# What needs to be done:
Every record below should be printed exactly as it appears.

(Items from a dataset)
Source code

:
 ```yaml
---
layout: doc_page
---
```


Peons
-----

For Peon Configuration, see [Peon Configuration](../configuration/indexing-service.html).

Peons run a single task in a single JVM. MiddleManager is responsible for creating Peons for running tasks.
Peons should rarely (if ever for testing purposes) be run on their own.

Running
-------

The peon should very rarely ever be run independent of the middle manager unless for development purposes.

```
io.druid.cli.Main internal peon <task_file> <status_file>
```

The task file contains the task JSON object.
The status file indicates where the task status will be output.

# Finished task:
Source code

:
 ```yaml
---
layout: doc_page
---
```


Peons
-----

For Peon Configuration, see [Peon Configuration](../configuration/indexing-service.html).

Peons run a single task in a single JVM. MiddleManager is responsible for creating Peons for running tasks.
Peons should rarely (if ever for testing purposes) be run on their own.

Running
-------

The peon should very rarely ever be run independent of the middle manager unless for development purposes.

```
io.druid.cli.Main internal peon <task_file> <status_file>
```

The task file contains the task JSON object.
The status file indicates where the task status will be output.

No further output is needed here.